Le second choix possible est d’éviter d’entraîner notre Nation dans une guerre tout en conciliant notre rang militaro-diplomatique sur la scène internationale. Il est en effet inconcevable pour la France, et même pour le monde, que la cinquième puissance mondiale ne puisse plus projeter de troupes en dehors de tout conflit conventionnel juridiquement encadré par une série de textes nationaux.
À l’instar du Roi Salomon, la France va trancher au milieu. Notre pays va tenter de concilier tradition et modernité, en conciliant le respect d’un droit « supérieur » et encadrant, tout en évitant de tomber dans « l’excès » juridique et politique ((Mais aussi diplomatique : une déclaration de guerre est un message fort envoyé aux autres nations)) d’une déclaration de guerre aux termes de l’article 35 ((Notons à titre d’exemple, qu’une telle déclaration permettrait la remise en place de tribunaux militaires, ou encore la possibilité pour la CEDH, du rétablissement temporaire et sous condition, de la peine de mort))

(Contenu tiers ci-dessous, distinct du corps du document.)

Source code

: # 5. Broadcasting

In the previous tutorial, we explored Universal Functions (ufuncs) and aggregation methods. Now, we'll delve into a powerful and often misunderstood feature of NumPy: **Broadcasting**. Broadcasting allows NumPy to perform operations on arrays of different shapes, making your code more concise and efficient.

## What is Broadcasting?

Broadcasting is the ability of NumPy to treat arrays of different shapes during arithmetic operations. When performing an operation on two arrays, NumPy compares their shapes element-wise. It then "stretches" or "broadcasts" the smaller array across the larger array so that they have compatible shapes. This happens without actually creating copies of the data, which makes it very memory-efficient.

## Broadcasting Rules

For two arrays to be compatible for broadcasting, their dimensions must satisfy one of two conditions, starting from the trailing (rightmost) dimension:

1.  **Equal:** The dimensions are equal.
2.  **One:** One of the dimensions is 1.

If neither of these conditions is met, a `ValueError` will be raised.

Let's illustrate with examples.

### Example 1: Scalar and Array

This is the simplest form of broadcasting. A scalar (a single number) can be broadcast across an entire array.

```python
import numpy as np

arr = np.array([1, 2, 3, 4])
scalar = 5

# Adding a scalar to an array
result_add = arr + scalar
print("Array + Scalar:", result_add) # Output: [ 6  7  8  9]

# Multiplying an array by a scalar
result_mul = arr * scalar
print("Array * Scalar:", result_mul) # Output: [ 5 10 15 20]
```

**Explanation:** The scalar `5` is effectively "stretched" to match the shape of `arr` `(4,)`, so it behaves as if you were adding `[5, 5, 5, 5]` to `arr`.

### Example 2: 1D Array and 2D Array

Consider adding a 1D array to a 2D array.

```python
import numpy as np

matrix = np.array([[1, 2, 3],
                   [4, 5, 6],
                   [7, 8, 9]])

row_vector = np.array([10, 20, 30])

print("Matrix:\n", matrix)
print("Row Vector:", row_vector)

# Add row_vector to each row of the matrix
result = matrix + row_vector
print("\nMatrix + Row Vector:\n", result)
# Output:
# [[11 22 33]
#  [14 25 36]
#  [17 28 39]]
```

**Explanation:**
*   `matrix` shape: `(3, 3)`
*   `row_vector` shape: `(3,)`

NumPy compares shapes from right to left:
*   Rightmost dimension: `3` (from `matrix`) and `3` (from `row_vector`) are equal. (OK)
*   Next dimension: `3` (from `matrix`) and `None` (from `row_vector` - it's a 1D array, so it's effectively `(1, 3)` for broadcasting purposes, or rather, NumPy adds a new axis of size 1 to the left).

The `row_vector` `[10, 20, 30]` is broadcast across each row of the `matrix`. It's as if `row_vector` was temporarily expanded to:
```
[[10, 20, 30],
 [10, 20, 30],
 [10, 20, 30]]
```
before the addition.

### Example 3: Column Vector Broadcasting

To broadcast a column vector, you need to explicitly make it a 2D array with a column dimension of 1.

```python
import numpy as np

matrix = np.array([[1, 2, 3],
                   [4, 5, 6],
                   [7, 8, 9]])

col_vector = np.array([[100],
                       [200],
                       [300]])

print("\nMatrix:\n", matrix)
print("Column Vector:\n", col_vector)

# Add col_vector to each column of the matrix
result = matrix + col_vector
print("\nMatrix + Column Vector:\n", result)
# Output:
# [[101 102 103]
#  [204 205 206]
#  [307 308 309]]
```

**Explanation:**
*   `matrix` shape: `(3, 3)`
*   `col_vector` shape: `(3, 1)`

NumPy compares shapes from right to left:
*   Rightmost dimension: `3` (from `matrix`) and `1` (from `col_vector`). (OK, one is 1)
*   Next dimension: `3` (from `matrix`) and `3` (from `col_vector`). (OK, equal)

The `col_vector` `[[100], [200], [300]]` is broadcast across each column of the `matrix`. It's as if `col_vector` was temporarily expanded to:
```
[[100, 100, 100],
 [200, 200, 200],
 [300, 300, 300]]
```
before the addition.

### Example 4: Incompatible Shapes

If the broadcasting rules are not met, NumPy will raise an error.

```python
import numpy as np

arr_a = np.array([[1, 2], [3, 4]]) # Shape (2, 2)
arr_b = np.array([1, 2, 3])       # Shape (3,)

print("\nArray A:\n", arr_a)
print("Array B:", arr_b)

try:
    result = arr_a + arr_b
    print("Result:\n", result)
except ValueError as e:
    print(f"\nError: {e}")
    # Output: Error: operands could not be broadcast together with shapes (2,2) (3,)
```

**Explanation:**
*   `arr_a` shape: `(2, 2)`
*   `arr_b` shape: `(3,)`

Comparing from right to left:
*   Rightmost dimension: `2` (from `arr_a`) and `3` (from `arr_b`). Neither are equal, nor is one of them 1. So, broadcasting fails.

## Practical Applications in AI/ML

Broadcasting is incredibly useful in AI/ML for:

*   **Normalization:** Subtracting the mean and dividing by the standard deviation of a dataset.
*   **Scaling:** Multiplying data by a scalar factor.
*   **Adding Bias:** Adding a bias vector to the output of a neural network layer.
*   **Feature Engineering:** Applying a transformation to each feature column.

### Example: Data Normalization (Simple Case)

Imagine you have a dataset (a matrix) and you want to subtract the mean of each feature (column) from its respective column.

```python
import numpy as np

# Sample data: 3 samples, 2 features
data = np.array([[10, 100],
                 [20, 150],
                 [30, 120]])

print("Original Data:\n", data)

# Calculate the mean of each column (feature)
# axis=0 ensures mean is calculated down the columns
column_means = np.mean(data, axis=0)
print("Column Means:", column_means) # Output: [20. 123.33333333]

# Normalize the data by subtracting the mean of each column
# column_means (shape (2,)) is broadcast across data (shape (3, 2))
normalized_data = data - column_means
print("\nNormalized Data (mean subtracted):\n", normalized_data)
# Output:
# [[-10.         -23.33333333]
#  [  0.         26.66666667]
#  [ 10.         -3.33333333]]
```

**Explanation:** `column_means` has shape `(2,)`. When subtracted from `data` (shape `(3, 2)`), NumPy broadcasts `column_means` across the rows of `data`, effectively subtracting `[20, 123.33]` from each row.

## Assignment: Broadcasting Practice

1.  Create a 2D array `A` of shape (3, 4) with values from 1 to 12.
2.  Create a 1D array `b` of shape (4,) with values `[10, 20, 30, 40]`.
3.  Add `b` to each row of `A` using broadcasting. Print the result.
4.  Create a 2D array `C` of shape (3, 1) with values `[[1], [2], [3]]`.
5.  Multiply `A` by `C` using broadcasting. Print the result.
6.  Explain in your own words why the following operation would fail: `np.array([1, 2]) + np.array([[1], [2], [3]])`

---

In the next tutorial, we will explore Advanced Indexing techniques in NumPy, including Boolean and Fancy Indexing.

La parade va se situer dans les différents mandats onusiens. Ces textes sont « issus des décisions des organes délibérants (et) sont l’expression de la volonté des États Membres et définissent les pouvoirs et responsabilités que ceux-ci confèrent au Secrétaire général pour lui permettre de répondre à leurs attentes. (…) le terme « mandat » désigne toute demande ou directive adressée par l’Assemblée générale ou un autre organe au Secrétariat de l’ONU ou un autre organe exécutif du système des Nations Unies.» ((« Définition et exécution des mandats : analyse et recommandations aux fins de l’examen des mandats ». Rapport du Secrétaire général, A/60/733)) Concernant l’engagement des forces armées sous l’égide de l’ONU, la procédure est légèrement différente. En l’occurrence, l’ONU peut prendre un certain nombre de « résolutions », dont les différents titres induisent le type de mission des forces armées qui seront engagées ((Exemple récent avec la résolution 1973 et « la protection d’un peuple » concernant l’intervention franco-britannique en Lybie)) Ces résolutions seront ensuite complétées et précisées par ce mandat qui permettra aux Etats « belligérants » en l’espèce, d’agir au nom de l’ONU ou au nom de la communauté internationale. Ces mandats ne sont donc pas une déclaration de guerre à proprement parler, puisqu’au contraire, ils existent pour l’éviter ou la réprimer. L’intervention militaire devient alors légitime puisque justifiée en droit « onusien ».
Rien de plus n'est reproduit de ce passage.